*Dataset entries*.
+++
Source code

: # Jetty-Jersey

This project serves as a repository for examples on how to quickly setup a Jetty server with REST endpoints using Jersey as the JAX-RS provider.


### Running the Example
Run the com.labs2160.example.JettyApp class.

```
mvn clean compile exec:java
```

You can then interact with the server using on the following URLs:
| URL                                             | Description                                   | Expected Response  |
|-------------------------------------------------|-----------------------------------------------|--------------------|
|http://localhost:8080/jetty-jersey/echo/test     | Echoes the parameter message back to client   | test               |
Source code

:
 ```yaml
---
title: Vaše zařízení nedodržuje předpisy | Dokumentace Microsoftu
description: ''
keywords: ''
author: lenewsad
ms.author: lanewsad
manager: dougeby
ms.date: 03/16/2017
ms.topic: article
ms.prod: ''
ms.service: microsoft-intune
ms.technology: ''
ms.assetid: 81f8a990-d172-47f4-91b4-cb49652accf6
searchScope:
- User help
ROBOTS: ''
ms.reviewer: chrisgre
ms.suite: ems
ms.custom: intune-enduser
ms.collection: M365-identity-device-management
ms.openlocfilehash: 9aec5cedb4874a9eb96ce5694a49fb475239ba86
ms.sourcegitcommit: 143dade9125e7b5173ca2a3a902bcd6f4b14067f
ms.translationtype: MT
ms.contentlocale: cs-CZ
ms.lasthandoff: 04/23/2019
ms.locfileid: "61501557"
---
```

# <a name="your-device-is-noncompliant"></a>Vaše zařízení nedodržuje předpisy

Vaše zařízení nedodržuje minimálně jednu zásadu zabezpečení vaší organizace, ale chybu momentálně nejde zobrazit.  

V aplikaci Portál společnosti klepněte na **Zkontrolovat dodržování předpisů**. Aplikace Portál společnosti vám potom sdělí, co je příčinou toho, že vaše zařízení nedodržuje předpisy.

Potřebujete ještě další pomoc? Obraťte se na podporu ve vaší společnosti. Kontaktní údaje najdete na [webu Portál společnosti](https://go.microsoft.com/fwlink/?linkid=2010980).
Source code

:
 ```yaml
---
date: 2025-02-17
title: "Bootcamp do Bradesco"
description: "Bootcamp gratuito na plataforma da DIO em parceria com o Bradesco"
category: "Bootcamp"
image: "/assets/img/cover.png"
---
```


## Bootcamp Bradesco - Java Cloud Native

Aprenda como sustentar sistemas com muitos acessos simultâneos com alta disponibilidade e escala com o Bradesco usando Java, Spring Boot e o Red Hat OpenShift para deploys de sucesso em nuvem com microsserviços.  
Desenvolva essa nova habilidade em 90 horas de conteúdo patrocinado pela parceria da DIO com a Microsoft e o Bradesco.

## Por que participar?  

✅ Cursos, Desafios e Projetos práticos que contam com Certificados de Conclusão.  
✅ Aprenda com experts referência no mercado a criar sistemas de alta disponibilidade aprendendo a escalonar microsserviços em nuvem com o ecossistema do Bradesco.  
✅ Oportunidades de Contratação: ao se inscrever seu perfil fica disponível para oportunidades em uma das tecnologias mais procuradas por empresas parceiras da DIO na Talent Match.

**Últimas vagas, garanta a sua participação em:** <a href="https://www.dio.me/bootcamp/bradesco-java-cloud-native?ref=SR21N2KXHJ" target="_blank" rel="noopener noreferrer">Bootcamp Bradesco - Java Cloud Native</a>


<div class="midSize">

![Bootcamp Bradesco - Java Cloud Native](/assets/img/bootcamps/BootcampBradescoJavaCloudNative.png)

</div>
+++
Each line above is to be copied exactly as written.

Source code

: # Jetty-Jersey

This project serves as a repository for examples on how to quickly setup a Jetty server with REST endpoints using Jersey as the JAX-RS provider.


### Running the Example
Run the com.labs2160.example.JettyApp class.

```
mvn clean compile exec:java
```

You can then interact with the server using on the following URLs:
| URL                                             | Description                                   | Expected Response  |
|-------------------------------------------------|-----------------------------------------------|--------------------|
|http://localhost:8080/jetty-jersey/echo/test     | Echoes the parameter message back to client   | test               |
Source code

:
 ```yaml
---
title: Vaše zařízení nedodržuje předpisy | Dokumentace Microsoftu
description: ''
keywords: ''
author: lenewsad
ms.author: lanewsad
manager: dougeby
ms.date: 03/16/2017
ms.topic: article
ms.prod: ''
ms.service: microsoft-intune
ms.technology: ''
ms.assetid: 81f8a990-d172-47f4-91b4-cb49652accf6
searchScope:
- User help
ROBOTS: ''
ms.reviewer: chrisgre
ms.suite: ems
ms.custom: intune-enduser
ms.collection: M365-identity-device-management
ms.openlocfilehash: 9aec5cedb4874a9eb96ce5694a49fb475239ba86
ms.sourcegitcommit: 143dade9125e7b5173ca2a3a902bcd6f4b14067f
ms.translationtype: MT
ms.contentlocale: cs-CZ
ms.lasthandoff: 04/23/2019
ms.locfileid: "61501557"
---
```

# <a name="your-device-is-noncompliant"></a>Vaše zařízení nedodržuje předpisy

Vaše zařízení nedodržuje minimálně jednu zásadu zabezpečení vaší organizace, ale chybu momentálně nejde zobrazit.  

V aplikaci Portál společnosti klepněte na **Zkontrolovat dodržování předpisů**. Aplikace Portál společnosti vám potom sdělí, co je příčinou toho, že vaše zařízení nedodržuje předpisy.

Potřebujete ještě další pomoc? Obraťte se na podporu ve vaší společnosti. Kontaktní údaje najdete na [webu Portál společnosti](https://go.microsoft.com/fwlink/?linkid=2010980).
Source code

:
 ```yaml
---
date: 2025-02-17
title: "Bootcamp do Bradesco"
description: "Bootcamp gratuito na plataforma da DIO em parceria com o Bradesco"
category: "Bootcamp"
image: "/assets/img/cover.png"
---
```


## Bootcamp Bradesco - Java Cloud Native

Aprenda como sustentar sistemas com muitos acessos simultâneos com alta disponibilidade e escala com o Bradesco usando Java, Spring Boot e o Red Hat OpenShift para deploys de sucesso em nuvem com microsserviços.  
Desenvolva essa nova habilidade em 90 horas de conteúdo patrocinado pela parceria da DIO com a Microsoft e o Bradesco.

## Por que participar?  

✅ Cursos, Desafios e Projetos práticos que contam com Certificados de Conclusão.  
✅ Aprenda com experts referência no mercado a criar sistemas de alta disponibilidade aprendendo a escalonar microsserviços em nuvem com o ecossistema do Bradesco.  
✅ Oportunidades de Contratação: ao se inscrever seu perfil fica disponível para oportunidades em uma das tecnologias mais procuradas por empresas parceiras da DIO na Talent Match.

**Últimas vagas, garanta a sua participação em:** <a href="https://www.dio.me/bootcamp/bradesco-java-cloud-native?ref=SR21N2KXHJ" target="_blank" rel="noopener noreferrer">Bootcamp Bradesco - Java Cloud Native</a>


<div class="midSize">

![Bootcamp Bradesco - Java Cloud Native](/assets/img/bootcamps/BootcampBradescoJavaCloudNative.png)

</div>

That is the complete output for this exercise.